Diffusion and scaling in escapes from two-degree-of-freedom Hamiltonian systems

This paper summarises an investigation of the statistical properties of orbits escaping from three different two-degree-of-freedom Hamiltonian systems which exhibit global stochasticity. Each H=H_{0}+eH', with H_{0} integrable and eH' a nonintegrable correction, not necessarily small. For e below a critical e_{0} escapes are impossible energetically. For somewhat higher values, escape is allowed energetically but many orbits never escape and the escape probability P for a generic orbit ensemble decays exponentially.
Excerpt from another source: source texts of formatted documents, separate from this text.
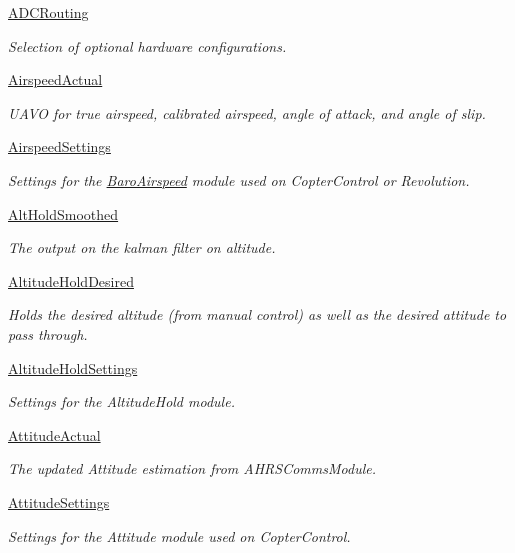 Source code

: \begin{DoxyCompactItemize}
\hyperlink{group___a_d_c_routing}{\-A\-D\-C\-Routing}
\begin{DoxyCompactList}\small\item\em \-Selection of optional hardware configurations. \end{DoxyCompactList}\item 
\hyperlink{group___airspeed_actual}{\-Airspeed\-Actual}
\begin{DoxyCompactList}\small\item\em \-U\-A\-V\-O for true airspeed, calibrated airspeed, angle of attack, and angle of slip. \end{DoxyCompactList}\item 
\hyperlink{group___airspeed_settings}{\-Airspeed\-Settings}
\begin{DoxyCompactList}\small\item\em \-Settings for the \hyperlink{group___baro_airspeed}{\-Baro\-Airspeed} module used on \-Copter\-Control or \-Revolution. \end{DoxyCompactList}\item 
\hyperlink{group___alt_hold_smoothed}{\-Alt\-Hold\-Smoothed}
\begin{DoxyCompactList}\small\item\em \-The output on the kalman filter on altitude. \end{DoxyCompactList}\item 
\hyperlink{group___altitude_hold_desired}{\-Altitude\-Hold\-Desired}
\begin{DoxyCompactList}\small\item\em \-Holds the desired altitude (from manual control) as well as the desired attitude to pass through. \end{DoxyCompactList}\item 
\hyperlink{group___altitude_hold_settings}{\-Altitude\-Hold\-Settings}
\begin{DoxyCompactList}\small\item\em \-Settings for the \-Altitude\-Hold module. \end{DoxyCompactList}\item 
\hyperlink{group___attitude_actual}{\-Attitude\-Actual}
\begin{DoxyCompactList}\small\item\em \-The updated \-Attitude estimation from \-A\-H\-R\-S\-Comms\-Module. \end{DoxyCompactList}\item 
\hyperlink{group___attitude_settings}{\-Attitude\-Settings}
\begin{DoxyCompactList}\small\item\em \-Settings for the \-Attitude module used on \-Copter\-Control. \end{DoxyCompactList}\item 

\end{DoxyCompactItemize}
At or near a critical e_{1}>e_{0}, there is an abrupt qualitative change in behaviour. Above e_{1}, P typically exhibits (1) a rapid evolution towards a nonzero P_{0}(e) followed by (2) a much slower subsequent decay towards zero which, in at least one case, is well fit by a power law P=const x t^{m}, with m=0.35-0.40. In all three cases, P_{0} and the time T required to converge towards P_{0} scales in e-e_{1}, i.e., P_{0}=const x (e-e_{1})^{a} and T=const x (e-e_{1})^{b}, and T also scales in the size r of the region sampled for initial conditions, i.e., T=const x r^{-d}. To within statistical uncertainties, the best fit values of the critical exponents are the same for all three potentials, namely: a=0.5, b=0.4, and d=0.1, and satisfy a-b-d=0. The transitional behaviour observed near e_{1} is attributed to the breakdown of some especially significant KAM tori or cantori. The power law behaviour at late times is interpreted as reflecting intrinsic diffusion of chaotic orbits through cantori surrounding islands of regular orbits.